Reading the documentation about the Play Framework and ReactiveMongo leads me to believe that ReactiveMongo works in such a way that it uses few threads and never blocks.
However, it seems that the communication from the Play application to the Mongo server would have to happen on some thread somewhere. How is this implemented? Links to the source code for Play, ReactiveMongo, Akka, etc. would also be very appreciated.
The Play Framework includes some documentation about this on this page about thread pools. It starts off:
Play framework is, from the bottom up, an asynchronous web framework. Streams are handled asynchronously using iteratees. Thread pools in Play are tuned to use fewer threads than in traditional web frameworks, since IO in play-core never blocks.
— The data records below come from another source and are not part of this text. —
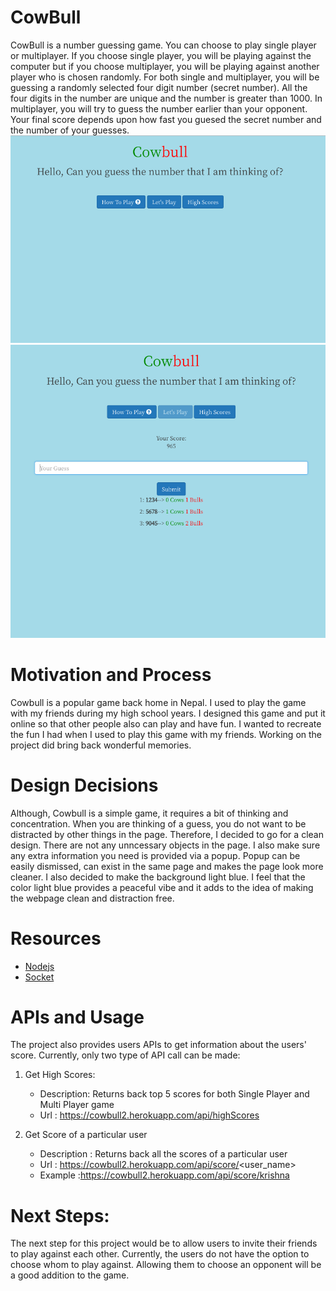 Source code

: # CowBull

CowBull is a number guessing game. You can choose to play single player or multiplayer. If you choose single player, you will be playing against the computer but if you choose multiplayer, you will be playing against another player who is chosen randomly. For both single and multiplayer, you will be guessing a randomly selected four digit number (secret number). All the four digits in the number are unique and the number is greater than 1000. In multiplayer, you will try to guess the number earlier than your opponent. Your final score depends upon how fast you guesed the secret number and the number of your guesses.
![Main Page](https://github.com/kg1642/CowBull/blob/master/public/media/mainpage.png)
![Single Player Game in Action](https://github.com/kg1642/CowBull/blob/master/public/media/singleplayer.png)

# Motivation and Process

Cowbull is a popular game back home in Nepal. I used to play the game with my friends during my high school years. I designed this game and put it online so that other people also can play and have fun.
I wanted to recreate the fun I had when I used to play this game with my friends. Working on the project did bring back wonderful memories. 

# Design Decisions

Although, Cowbull is a simple game, it requires a bit of thinking and concentration. When you are thinking of a guess, you do not want to be distracted by other things in the page. Therefore, I decided to go for a clean design. There are not
any unncessary objects in the page. I also make sure any extra information you need is provided via a popup. Popup can be easily dismissed, can exist in the same page and makes the page look more cleaner.
I also decided to make the background light blue. I feel that the color light blue provides a peaceful vibe and it adds to the idea of making the webpage clean and distraction free.

# Resources

* [Nodejs](https://nodejs.org/en/)
* [Socket](https://socket.io/)

# APIs and Usage

The project also provides users APIs to get information about the users' score. Currently, only two type of API call can be made:

1. Get High Scores:
   * Description: Returns back top 5 scores for both Single Player and Multi Player game
   * Url : https://cowbull2.herokuapp.com/api/highScores

2. Get Score of a particular user
   * Description : Returns back all the scores of a particular user
   * Url : https://cowbull2.herokuapp.com/api/score/<user_name>
   * Example :https://cowbull2.herokuapp.com/api/score/krishna
   
 
# Next Steps:
The next step for this project would be to allow users to invite their friends to play against each other. Currently, the users do not have the option to choose whom to play against.
Allowing them to choose an opponent will be a good addition to the game. 
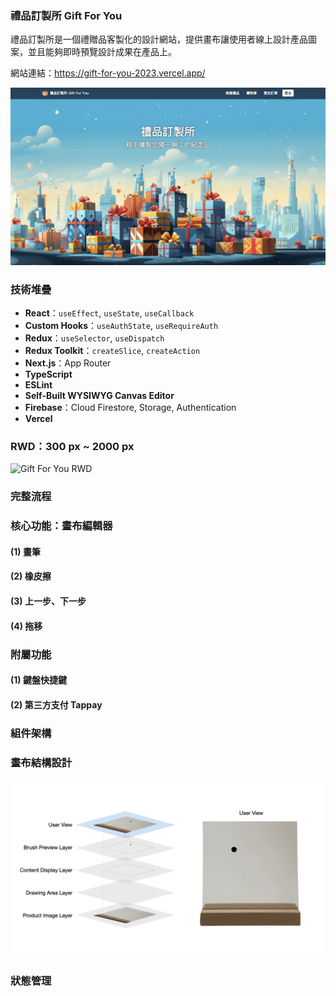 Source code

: ### 禮品訂製所 Gift For You

禮品訂製所是一個禮贈品客製化的設計網站，提供畫布讓使用者線上設計產品圖案，並且能夠即時預覽設計成果在產品上。

網站連結：https://gift-for-you-2023.vercel.app/

![Gift For You Home Page](public/images/README/home-page.jpeg)


### 技術堆疊

- **React**：`useEffect`, `useState`, `useCallback`
- **Custom Hooks**：`useAuthState`, `useRequireAuth`
- **Redux**：`useSelector`, `useDispatch`
- **Redux Toolkit**：`createSlice`, `createAction`
- **Next.js**：App Router
- **TypeScript**
- **ESLint**
- **Self-Built WYSIWYG Canvas Editor**
- **Firebase**：Cloud Firestore, Storage, Authentication
- **Vercel**

### RWD：300 px ~ 2000 px
![Gift For You RWD](public/images/README/home-page-RWD.gif)


### 完整流程
<!-- 待補 GIF 動畫圖-->

### 核心功能：畫布編輯器
#### (1) 畫筆
<!-- 待補 GIF 動畫圖-->
#### (2) 橡皮擦
<!-- 待補 GIF 動畫圖-->
#### (3) 上一步、下一步
<!-- 待補 GIF 動畫圖-->
#### (4) 拖移
<!-- 待補 GIF 動畫圖-->

### 附屬功能
#### (1) 鍵盤快捷鍵
#### (2) 第三方支付 Tappay
### 組件架構
<!-- 待補：組件結構  -->

<!-- ### 自定義 Hook -->

<!-- 待補：自定義 Hook 介紹  -->


### 畫布結構設計

![Canvas Structure Diagram](public/images/brush-structure-diagram.gif)


### 狀態管理
  
<!-- 待補：狀態管理動畫圖-->

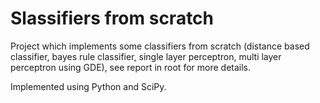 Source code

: # Slassifiers from scratch
Project which implements some classifiers from scratch (distance based classifier, bayes rule classifier, single layer perceptron, multi layer perceptron using GDE), see report in root for more details.  

Implemented using Python and SciPy.
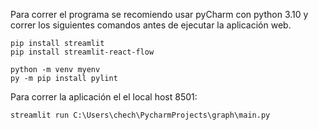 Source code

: Para correr el programa se recomiendo usar pyCharm con python 3.10 y correr los siguientes comandos antes de ejecutar la aplicación web.

    pip install streamlit  
    pip install streamlit-react-flow                           
    
    python -m venv myenv   
    py -m pip install pylint      



Para correr la aplicación el el local host 8501:

    streamlit run C:\Users\chech\PycharmProjects\graph\main.py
It then talks a little bit about ReactiveMongo:
The most common place that a typical Play application will block is when it’s talking to a database. Unfortunately, none of the major databases provide asynchronous database drivers for the JVM, so for most databases, your only option is to using blocking IO. A notable exception to this is ReactiveMongo, a driver for MongoDB that uses Play’s Iteratee library to talk to MongoDB.
Following is a note about using Futures:
Note that you may be tempted to therefore wrap your blocking code in Futures. This does not make it non blocking, it just means the blocking will happen in a different thread. You still need to make sure that the thread pool that you are using there has enough threads to handle the blocking.
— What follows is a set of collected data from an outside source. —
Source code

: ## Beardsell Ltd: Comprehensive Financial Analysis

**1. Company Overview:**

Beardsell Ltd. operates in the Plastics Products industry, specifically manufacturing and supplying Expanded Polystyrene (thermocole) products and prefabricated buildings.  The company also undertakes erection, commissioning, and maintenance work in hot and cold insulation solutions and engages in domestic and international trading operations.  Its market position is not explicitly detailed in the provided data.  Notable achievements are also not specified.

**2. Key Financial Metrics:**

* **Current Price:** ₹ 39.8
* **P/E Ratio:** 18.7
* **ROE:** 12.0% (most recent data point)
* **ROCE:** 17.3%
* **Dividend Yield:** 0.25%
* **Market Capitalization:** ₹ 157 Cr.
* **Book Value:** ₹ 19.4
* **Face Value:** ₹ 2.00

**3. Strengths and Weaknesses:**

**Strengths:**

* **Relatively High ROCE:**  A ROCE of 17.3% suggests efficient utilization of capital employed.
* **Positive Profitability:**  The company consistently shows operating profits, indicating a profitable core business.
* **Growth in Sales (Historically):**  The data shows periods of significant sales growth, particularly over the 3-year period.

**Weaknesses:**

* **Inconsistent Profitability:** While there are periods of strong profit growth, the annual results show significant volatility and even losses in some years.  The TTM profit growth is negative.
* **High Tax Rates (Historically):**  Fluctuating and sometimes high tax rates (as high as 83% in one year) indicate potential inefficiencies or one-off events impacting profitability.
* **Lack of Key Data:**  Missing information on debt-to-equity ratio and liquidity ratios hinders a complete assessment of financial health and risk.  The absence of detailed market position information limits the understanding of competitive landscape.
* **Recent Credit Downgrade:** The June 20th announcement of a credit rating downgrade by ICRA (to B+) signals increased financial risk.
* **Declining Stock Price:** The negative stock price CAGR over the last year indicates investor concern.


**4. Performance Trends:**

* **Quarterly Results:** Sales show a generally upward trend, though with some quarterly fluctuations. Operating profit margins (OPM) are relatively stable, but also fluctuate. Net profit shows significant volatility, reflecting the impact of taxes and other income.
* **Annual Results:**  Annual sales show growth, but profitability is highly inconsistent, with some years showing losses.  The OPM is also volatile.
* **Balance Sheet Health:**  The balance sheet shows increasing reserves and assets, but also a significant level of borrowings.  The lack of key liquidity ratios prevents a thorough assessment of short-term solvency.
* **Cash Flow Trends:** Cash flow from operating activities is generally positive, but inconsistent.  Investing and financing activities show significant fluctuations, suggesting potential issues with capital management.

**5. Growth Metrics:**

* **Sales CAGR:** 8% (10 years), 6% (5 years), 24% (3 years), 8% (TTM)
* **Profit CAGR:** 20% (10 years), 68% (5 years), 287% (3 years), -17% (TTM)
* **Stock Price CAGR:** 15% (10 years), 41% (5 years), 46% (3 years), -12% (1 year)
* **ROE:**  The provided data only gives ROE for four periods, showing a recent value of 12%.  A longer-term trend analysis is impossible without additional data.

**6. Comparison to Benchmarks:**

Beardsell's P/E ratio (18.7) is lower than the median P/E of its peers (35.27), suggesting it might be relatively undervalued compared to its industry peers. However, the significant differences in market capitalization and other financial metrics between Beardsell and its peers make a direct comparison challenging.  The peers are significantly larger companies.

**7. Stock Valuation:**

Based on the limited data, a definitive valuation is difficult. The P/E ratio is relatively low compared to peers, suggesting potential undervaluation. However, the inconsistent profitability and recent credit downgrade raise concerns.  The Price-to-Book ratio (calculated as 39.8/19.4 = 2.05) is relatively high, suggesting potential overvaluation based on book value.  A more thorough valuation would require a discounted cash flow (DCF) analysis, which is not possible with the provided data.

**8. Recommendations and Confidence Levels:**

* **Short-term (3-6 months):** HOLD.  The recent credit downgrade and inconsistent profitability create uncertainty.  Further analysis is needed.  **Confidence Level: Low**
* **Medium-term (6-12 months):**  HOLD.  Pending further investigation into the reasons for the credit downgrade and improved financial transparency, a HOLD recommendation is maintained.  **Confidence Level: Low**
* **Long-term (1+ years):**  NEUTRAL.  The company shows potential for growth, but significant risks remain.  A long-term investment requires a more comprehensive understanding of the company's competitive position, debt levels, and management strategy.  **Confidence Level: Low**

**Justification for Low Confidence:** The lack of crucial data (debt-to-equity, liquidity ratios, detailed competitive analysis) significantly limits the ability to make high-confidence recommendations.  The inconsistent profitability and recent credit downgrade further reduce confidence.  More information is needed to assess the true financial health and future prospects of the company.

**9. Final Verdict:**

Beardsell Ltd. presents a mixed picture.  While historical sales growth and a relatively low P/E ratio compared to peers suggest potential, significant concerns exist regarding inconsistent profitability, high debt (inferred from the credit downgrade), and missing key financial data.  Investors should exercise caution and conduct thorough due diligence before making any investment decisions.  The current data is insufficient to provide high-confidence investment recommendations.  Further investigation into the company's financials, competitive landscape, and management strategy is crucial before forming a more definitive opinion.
There is a similar note in the Play documentation on the page Handling Asynchronous Results:
You can’t magically turn synchronous IO into asynchronous by wrapping it in a Future. If you can’t change the application’s architecture to avoid blocking operations, at some point that operation will have to be executed, and that thread is going to block. So in addition to enclosing the operation in a Future, it’s necessary to configure it to run in a separate execution context that has been configured with enough threads to deal with the expected concurrency.
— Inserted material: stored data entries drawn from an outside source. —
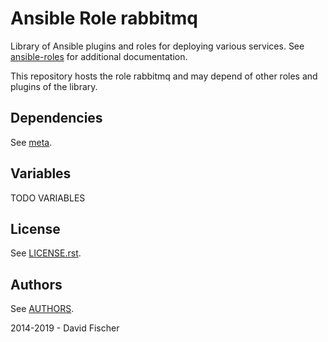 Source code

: # Ansible Role rabbitmq

Library of Ansible plugins and roles for deploying various services.
See [ansible-roles](https://github.com/davidfischer-ch/ansible-roles) for additional documentation.

This repository hosts the role rabbitmq and may depend of other roles and plugins of the library.

## Dependencies

See [meta](meta/main.yml).

## Variables

TODO VARIABLES

## License

See [LICENSE.rst](LICENSE.rst).

## Authors

See [AUTHORS](AUTHORS).

2014-2019 - David Fischer
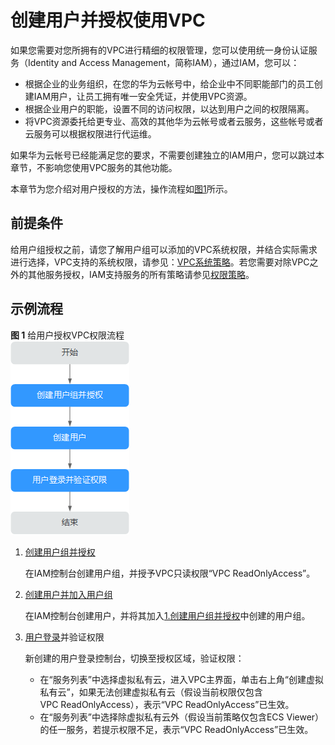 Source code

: # 创建用户并授权使用VPC<a name="permission_0003"></a>

如果您需要对您所拥有的VPC进行精细的权限管理，您可以使用统一身份认证服务（Identity and Access Management，简称IAM），通过IAM，您可以：

-   根据企业的业务组织，在您的华为云帐号中，给企业中不同职能部门的员工创建IAM用户，让员工拥有唯一安全凭证，并使用VPC资源。
-   根据企业用户的职能，设置不同的访问权限，以达到用户之间的权限隔离。
-   将VPC资源委托给更专业、高效的其他华为云帐号或者云服务，这些帐号或者云服务可以根据权限进行代运维。

如果华为云帐号已经能满足您的要求，不需要创建独立的IAM用户，您可以跳过本章节，不影响您使用VPC服务的其他功能。

本章节为您介绍对用户授权的方法，操作流程如[图1](#fig1447123814172)所示。

## 前提条件<a name="section6808937111712"></a>

给用户组授权之前，请您了解用户组可以添加的VPC系统权限，并结合实际需求进行选择，VPC支持的系统权限，请参见：[VPC系统策略](https://support.huaweicloud.com/productdesc-vpc/overview_permission.html)。若您需要对除VPC之外的其他服务授权，IAM支持服务的所有策略请参见[权限策略](https://support.huaweicloud.com/usermanual-permissions/iam_01_0001.html)。

## 示例流程<a name="section197617372174"></a>

**图 1**  给用户授权VPC权限流程<a name="fig1447123814172"></a>  
![](figures/给用户授权VPC权限流程.png "给用户授权VPC权限流程")

1.  <a name="li8447183891715"></a>[创建用户组并授权](https://support.huaweicloud.com/usermanual-iam/iam_03_0001.html)

    在IAM控制台创建用户组，并授予VPC只读权限“VPC ReadOnlyAccess”。

2.  [创建用户并加入用户组](https://support.huaweicloud.com/usermanual-iam/iam_02_0001.html)

    在IAM控制台创建用户，并将其加入[1.创建用户组并授权](#li8447183891715)中创建的用户组。

3.  [用户登录](https://support.huaweicloud.com/usermanual-iam/iam_01_0552.html)并验证权限

    新创建的用户登录控制台，切换至授权区域，验证权限：

    -   在“服务列表”中选择虚拟私有云，进入VPC主界面，单击右上角“创建虚拟私有云”，如果无法创建虚拟私有云（假设当前权限仅包含VPC ReadOnlyAccess），表示“VPC ReadOnlyAccess”已生效。
    -   在“服务列表”中选择除虚拟私有云外（假设当前策略仅包含ECS Viewer）的任一服务，若提示权限不足，表示“VPC ReadOnlyAccess”已生效。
The documentation seems to be saying that ReactiveMongo is non-blocking, so you don't have to worry about it eating up a lot of the threads in your thread pool. But ReactiveMongo has to communicate with the Mongo server somewhere.
How is this communication implemented so that Mongo doesn't use up threads from Play's default thread pool?
Once again, links to the specific files in Play, ReactiveMongo, Akka, etc, would be very appreciated.
Yes, indeed, you still need to use threads to perform any kind of work, including communication with the database. What's important is how exactly this communication happens.
ReactiveMongo "does not use threads" in a sense that it does not use blocking I/O. Usual Java I/O facilities like java.io.InputStream are blocking; this means that reading from such an InputStream or writing to OutputStream blocks the thread until the "other side" provides the required data or is ready to accept it. For network communication this means that threads will be blocked.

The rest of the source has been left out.